#### Requirement
Gather each line of the records where "width" appears.

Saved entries
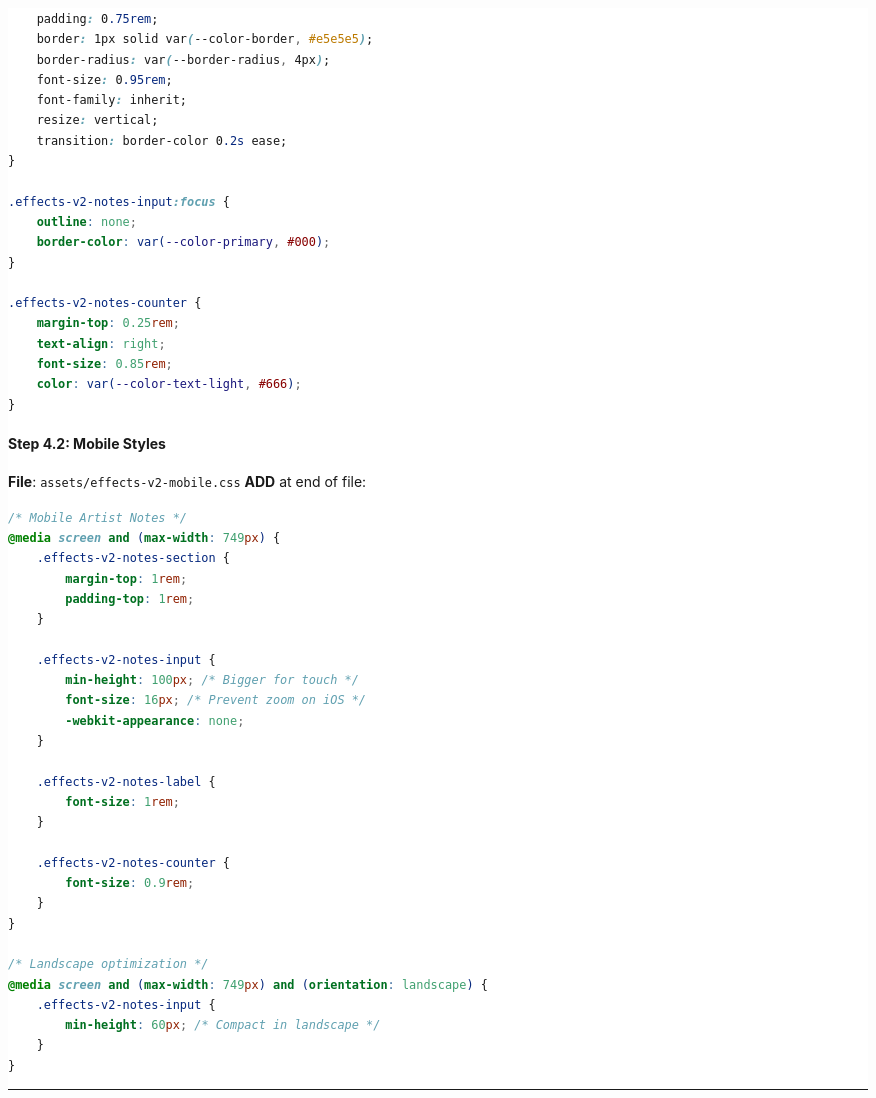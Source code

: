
 ```css
    padding: 0.75rem;
    border: 1px solid var(--color-border, #e5e5e5);
    border-radius: var(--border-radius, 4px);
    font-size: 0.95rem;
    font-family: inherit;
    resize: vertical;
    transition: border-color 0.2s ease;
}

.effects-v2-notes-input:focus {
    outline: none;
    border-color: var(--color-primary, #000);
}

.effects-v2-notes-counter {
    margin-top: 0.25rem;
    text-align: right;
    font-size: 0.85rem;
    color: var(--color-text-light, #666);
}
```

#### Step 4.2: Mobile Styles
**File**: `assets/effects-v2-mobile.css`
**ADD** at end of file:

```css
/* Mobile Artist Notes */
@media screen and (max-width: 749px) {
    .effects-v2-notes-section {
        margin-top: 1rem;
        padding-top: 1rem;
    }

    .effects-v2-notes-input {
        min-height: 100px; /* Bigger for touch */
        font-size: 16px; /* Prevent zoom on iOS */
        -webkit-appearance: none;
    }

    .effects-v2-notes-label {
        font-size: 1rem;
    }

    .effects-v2-notes-counter {
        font-size: 0.9rem;
    }
}

/* Landscape optimization */
@media screen and (max-width: 749px) and (orientation: landscape) {
    .effects-v2-notes-input {
        min-height: 60px; /* Compact in landscape */
    }
}
```

---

#### Result of the exercise
@media screen and (max-width: 749px) {
@media screen and (max-width: 749px) and (orientation: landscape) {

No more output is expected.